**Instructions to follow:**
Every line in the data below that holds "managed" should be found and copied.

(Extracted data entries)
=== Section Start ===

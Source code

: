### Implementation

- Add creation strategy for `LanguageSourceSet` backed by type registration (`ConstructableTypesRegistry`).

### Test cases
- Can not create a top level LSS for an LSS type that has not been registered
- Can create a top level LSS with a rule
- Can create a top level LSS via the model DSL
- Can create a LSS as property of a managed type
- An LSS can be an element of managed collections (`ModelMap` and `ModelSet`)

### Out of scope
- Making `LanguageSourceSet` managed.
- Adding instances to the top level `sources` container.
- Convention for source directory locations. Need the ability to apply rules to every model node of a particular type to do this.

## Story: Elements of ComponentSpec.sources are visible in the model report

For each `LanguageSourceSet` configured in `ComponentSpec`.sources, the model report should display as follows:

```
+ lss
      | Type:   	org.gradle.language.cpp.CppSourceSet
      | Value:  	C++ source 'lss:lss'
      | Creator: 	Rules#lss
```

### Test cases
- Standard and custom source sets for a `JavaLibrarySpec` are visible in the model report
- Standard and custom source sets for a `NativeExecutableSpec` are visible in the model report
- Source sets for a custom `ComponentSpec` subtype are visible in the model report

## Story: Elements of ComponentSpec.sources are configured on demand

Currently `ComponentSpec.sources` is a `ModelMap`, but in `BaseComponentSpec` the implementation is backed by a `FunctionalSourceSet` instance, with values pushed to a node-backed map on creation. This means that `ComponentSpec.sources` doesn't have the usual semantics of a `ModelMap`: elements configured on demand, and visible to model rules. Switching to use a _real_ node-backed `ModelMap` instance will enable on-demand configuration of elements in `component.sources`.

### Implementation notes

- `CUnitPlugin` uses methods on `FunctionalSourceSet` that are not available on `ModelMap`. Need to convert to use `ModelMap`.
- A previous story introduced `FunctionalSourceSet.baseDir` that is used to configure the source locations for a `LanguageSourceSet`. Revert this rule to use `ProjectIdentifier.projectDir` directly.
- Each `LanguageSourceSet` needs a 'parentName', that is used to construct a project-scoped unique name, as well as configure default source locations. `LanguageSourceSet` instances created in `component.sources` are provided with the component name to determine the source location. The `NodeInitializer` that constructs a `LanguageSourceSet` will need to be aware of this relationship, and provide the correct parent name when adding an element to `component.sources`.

=== Section End ===

**Answer section:**
- Can create a LSS as property of a managed type
- An LSS can be an element of managed collections (`ModelMap` and `ModelSet`)
- Making `LanguageSourceSet` managed.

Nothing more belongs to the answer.